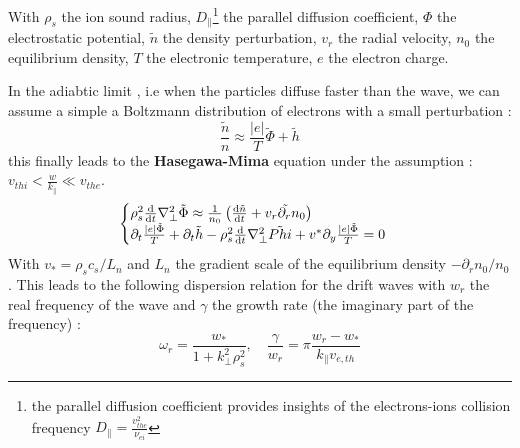 \documentclass[11pt,a4paper,openany]{report}
\begin{document}
\begin{multicols}{2}
    With $\rho_s$ the ion sound radius, $D_\parallel$\footnote{the parallel diffusion coefficient provides insights of the electrons-ions collision frequency $D_\parallel = \frac{v_{the}^2}{\nu_{ei}}$} the parallel diffusion coefficient, $\Phi$ the electrostatic potential, $\tilde{n}$ the density perturbation, $v_r$ the radial velocity, $n_0$ the equilibrium density, $T$ the electronic temperature, $e$ the electron charge.

    In the adiabtic limit \cite{Trapped_Particle_Mode}, i.e when the particles diffuse faster than the wave, we can assume a simple a Boltzmann distribution of electrons with a small perturbation :
    $$\frac{\tilde{n}}{n} \approx \frac{\vert e \vert}{T} \tilde{\Phi} + \tilde{h}$$ this finally leads to the \textbf{Hasegawa-Mima} \cite{Mima} equation under the assumption : $ v_{thi} <\frac{w}{k_\parallel} \ll v_{the}$.
    \begin{equation}
        \begin{cases}
            \rho_s^2\dv{t}\nabla_\perp^2\tilde{\Phi} \approx \frac{1}{n_0}\left(\dv{\tilde{n}}{t} + \tilde{v_r\partial_r n_0}\right) \\
            \partial_t \frac{\vert e \vert \tilde{\Phi}}{T} + \partial_t \tilde{h} - \rho_s^2\dv{t}\nabla_\perp^2\tilde{Phi}  + v^{*}\partial_y\frac{\vert e \vert \tilde{\Phi}}{T} = 0
        \end{cases}
    \end{equation}
    With $v_* = \rho_s c_s / L_n$ and $L_n$ the gradient scale of the equilibrium density $-\partial_r n_0 / n_0$. This leads to the following dispersion relation for the drift waves with $w_r$ the real frequency of the wave and $\gamma$ the growth rate (the imaginary part of the frequency) :
    $$\omega_r = \frac{w_{*}}{1 + k_\perp^2\rho_s^2}, \quad \frac{\gamma}{w_r} = \pi \frac{w_r - w_{*}}{k_\parallel v_{e,th}}$$


\end{multicols}
\end{document}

+ + + +

§ WHAT IS BEING ASKED: Present each line from the listing that holds the string "vert".

§ EXERCISE RESPONSE:
    $$\frac{\tilde{n}}{n} \approx \frac{\vert e \vert}{T} \tilde{\Phi} + \tilde{h}$$ this finally leads to the \textbf{Hasegawa-Mima} \cite{Mima} equation under the assumption : $ v_{thi} <\frac{w}{k_\parallel} \ll v_{the}$.
            \partial_t \frac{\vert e \vert \tilde{\Phi}}{T} + \partial_t \tilde{h} - \rho_s^2\dv{t}\nabla_\perp^2\tilde{Phi}  + v^{*}\partial_y\frac{\vert e \vert \tilde{\Phi}}{T} = 0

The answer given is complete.